ARIMA models require the series be stationary [Reference Hyndman and Athanasopoulos24] – whose observations do not depend on time – by ensuring no trends or seasonality are present. The Kwiatkowski-Phillips-Schmidt-Shin (KPSS) [Reference Kwiatkowski, Phillips, Schmidt and Shin25] test indicated the series was not stationary (p-value: 0.023). We then looked at the first-difference series, Δy t = y t y t − 1, and, by the KPSS test, found it to be stationary (p-value >0.1), so the model was fitted to the first-difference series. We computed the sample autocorrelation function (ACF) and the partial autocorrelation function (PACF) for Δy t to find the moving average model of order q, MA(q), and the auto regressive model of order p, AR(p) [Reference Hyndman and Athanasopoulos24]. We included a constant term in the ARIMA models to ensure that the long-range forecasts would go to the mean of the time series [Reference Hyndman and Athanasopoulos24]. The Bayesian Information Criterion (BIC) [Reference Schwarz26] was used to compare ARIMA models, and the residuals were checked with the Ljung-Box test [Reference Box and Pierce27] to ensure they followed a white noise process. ETS models are one of the most well-known forecasting methods that deploy weighted averages of past observations to produce forecasts [Reference Holt28,Reference Winters29]. We fitted various ETS models and selected the ETS model based on the Akaike’s Information Criterion (AIC) [Reference Akaike30]. The R package fable [Reference O’Hara-Wild, Hyndman and Wang31] (ver. 0.4.1) was used to fit both the ARIMA and ETS models, and the feasts [Reference O’Hara-Wild, Hyndman, Wang and Cook32] package was used to extract the model components. The framework of a Prophet model [Reference Taylor and Letham16] takes a decomposable time series y(t) and aggregates three main components: the growth or trend g(t), seasonality s(t), and holidays h(t):

$$ y\left(t\right)=g\left(t\right)+s\left(t\right)+h\left(t\right)+\epsilon _{t} \# \left(1\right)$$

where the error terms ϵ t represent variations in the time series that are not attributed to growth, seasonality, or holiday effects. The trend function g(t) uses a generative model process by assigning S changepoints over a history of T points, each with rate change δ j  ∼ Laplace(0,τ), where τ directly controls the flexibility of the model [Reference Taylor and Letham16]. The seasonal function s(t) uses a Fourier series to allow for periodic effects. There were no obvious holiday effects to consider, as hospitals typically stay open throughout the holidays, so we set h(t) = 0. We used the R package prophet [Reference Taylor and Letham33] (ver. 1.0) to fit the Prophet model.
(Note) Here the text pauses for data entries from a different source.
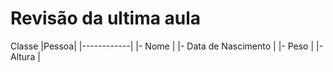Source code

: # Revisão da ultima aula
Classe
|Pessoa|
|------------|
|- Nome  |
|- Data de Nascimento |
|- Peso  |
|- Altura   |
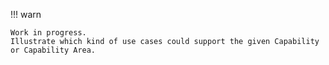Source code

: !!! warn

    Work in progress.
    Illustrate which kind of use cases could support the given Capability or Capability Area.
In addition to fitting ARIMA, ETS, and Prophet models, we were also interested in a model that combined the daily predictions made by each of these three models. We formulated an Ensemble model designed as a combination of predictions from the best ARIMA, ETS, and Prophet models we constructed. Ensemble model predictions were obtained by taking the average of the daily point estimates obtained from the ARIMA, ETS, and Prophet models. Similarly, Ensemble model 95% CI were constructed by calculating the mean lower 95% CI limit and the upper 95% CI limit of the daily 95% CI estimates from the ARIMA, ETS, and Prophet models.

Other considerations

We also compared the performance of ARIMA, ETS, Prophet, and Ensemble models on validation sets with multiple years (2022 – 2023) to determine how the models would perform when tasked with predicting two years as opposed to one. We also examined asthma hospitalization trends before and during the COVID-19 pandemic due to the presence of the severe acute respiratory syndrome coronavirus 2 (SARS-CoV-2) and its potential interaction with our asthma-related outcomes [Reference Aggarwal, Agarwal, Dhooria, Prasad, Sehgal and Muthu34Reference Chatziparasidis and Kantar37]. Models were formulated (2016 – 2018) and evaluated (2019) on daily asthma hospitalizations before the World Health Organization (WHO) declared COVID-19 to be a global health pandemic on March 11, 2020 [38]. Models were then formulated (2020 – 2022) and evaluated (2023) on daily asthma hospitalizations to account for disruptive patterns brought on by the COVID-19 pandemic.

Results

There were 5,593 asthma hospital admissions at CCHMC between January 1, 2016, and December 31, 2023 (Table 1 and Figure 1), yielding an average of 699.1 cases per year and a median of 727.5 cases per year. There was a noticeable 52% drop in asthma admissions in 2020 when the COVID-19 pandemic began. During the pandemic, there was a 33% increase in asthma admissions in 2022 compared to 2021. We saw 2,088 asthma hospitalizations before the pandemic (2016 – 2019) and 2,036 asthma hospitalizations during the pandemic (2020 – 2023). September was the month with the highest number of admissions (639 cases), followed by October (606 cases), November (604 cases), and August (540 cases) – months encompassing the beginning of the school year. May (526 cases), March (482 cases), December (475 cases), February (441 cases), April (421 cases), and January (330 cases) cover periods during the school year. July (281 cases) and June (248 cases) saw the fewest number of admissions when school is out for the summer. Admissions were also higher at the start than at the end of the work/school week: Sunday (855 cases), Monday (950 cases), and Tuesday (862 cases) had noticeably higher admissions than Wednesday (764 cases), Thursday (753 cases), Friday (687 cases), or Saturday (722 cases).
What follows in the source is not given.